認知症サポーターになるためには「認知症サポーター養成講座」を受講する必要があります。一般的に養成講座は、各自治体・企業・慈善団体・認知症サポーターと、養成講座の講師役である「キャラバン・メイト」が協働して開催しています。定期的に養成講座を開催している自治体もありますが、場所、日付、定員などは開催地ごとに異なるので、まずはお近くの自治体に問い合わせてみましょう。

基本カリキュラムは90分間。「認知症の代表的な症状」「診断方法」「予防方法」や「サポーターの役割」で構成され、受講を終えると認知症サポーターの証である「オレンジリング」(オレンジ色のリストバンド)が支給されます。

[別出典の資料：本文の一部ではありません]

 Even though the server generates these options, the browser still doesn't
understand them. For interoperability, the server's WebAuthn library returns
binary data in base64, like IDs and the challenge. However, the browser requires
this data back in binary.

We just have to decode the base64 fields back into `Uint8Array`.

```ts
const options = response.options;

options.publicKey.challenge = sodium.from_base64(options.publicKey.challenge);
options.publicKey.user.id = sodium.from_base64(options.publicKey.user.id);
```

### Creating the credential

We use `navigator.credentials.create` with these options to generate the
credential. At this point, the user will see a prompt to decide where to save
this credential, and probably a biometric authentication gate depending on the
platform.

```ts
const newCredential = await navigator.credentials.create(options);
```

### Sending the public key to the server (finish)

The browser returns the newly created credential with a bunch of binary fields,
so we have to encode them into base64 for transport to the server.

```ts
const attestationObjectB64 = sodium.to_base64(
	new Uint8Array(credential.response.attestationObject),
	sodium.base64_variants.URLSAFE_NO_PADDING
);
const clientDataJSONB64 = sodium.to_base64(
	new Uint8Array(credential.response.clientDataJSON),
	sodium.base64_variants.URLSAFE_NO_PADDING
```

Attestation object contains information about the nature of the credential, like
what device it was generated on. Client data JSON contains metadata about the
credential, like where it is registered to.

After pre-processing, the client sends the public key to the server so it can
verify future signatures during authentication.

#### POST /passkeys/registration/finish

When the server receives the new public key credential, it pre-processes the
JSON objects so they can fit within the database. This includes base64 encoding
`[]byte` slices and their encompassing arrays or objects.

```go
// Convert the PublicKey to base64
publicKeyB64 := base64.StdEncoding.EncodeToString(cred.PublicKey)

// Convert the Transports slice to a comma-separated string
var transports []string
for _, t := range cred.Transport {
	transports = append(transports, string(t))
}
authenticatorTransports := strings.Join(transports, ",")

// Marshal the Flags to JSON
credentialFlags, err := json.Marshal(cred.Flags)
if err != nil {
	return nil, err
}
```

講師役を担う「キャラバン・メイト」はボランティアで運営されているので、基本的に受講費はかかりませんが、教材費やオレンジリングの送料、独自に会場を手配する場合の費用は、参加者が負担します。

地域の事業者によるサポート体制も



近年では、街の店舗や交通社などの事業者が認知症サポーターとして活動している事例もあります。

たとえば、スーパーマーケットのスタッフが認知症サポーターになった場合、買い物が上手くできない認知症患者に対して保護や介助をしてくれたり、タクシー会社のスタッフがサポーターになったのならばドライバーが迷子の患者を見かけた場合、保護してくれることもあるでしょう。

認知症サポーターがいるお店には、「認知症サポーターがいます」や「認知症の人に優しいお店」と書かれた証書(ステッカーなど)が貼られています。認知症の方が安心して利用できるお店として覚えておきましょう。

認知症介護の悩みは、地域の助け合いで解決しましょう

認知症患者を介護する家族の悩みは、肉体的・精神的負担だけではなく、世間の認知症に対する誤解や偏見も大きな原因です。デリケートな問題でもあるため、なかなか事実を打ち明けられないこともあるでしょう。認知症への正しい知識と理解の輪が広がることで、そういった介護の負担を軽減することができます。


「認知症サポーター制度」がより浸透し、正しい知識を持った人が増えることで、地域ぐるみで助け合うことができます。私たちひとりひとりができることを少しずつ実践することで、認知症患者とその家族が安心して暮らせる街づくりができるはず。認知症患者を介護する当事者として、地域全体で患者が住みやすい街を目指していきましょう。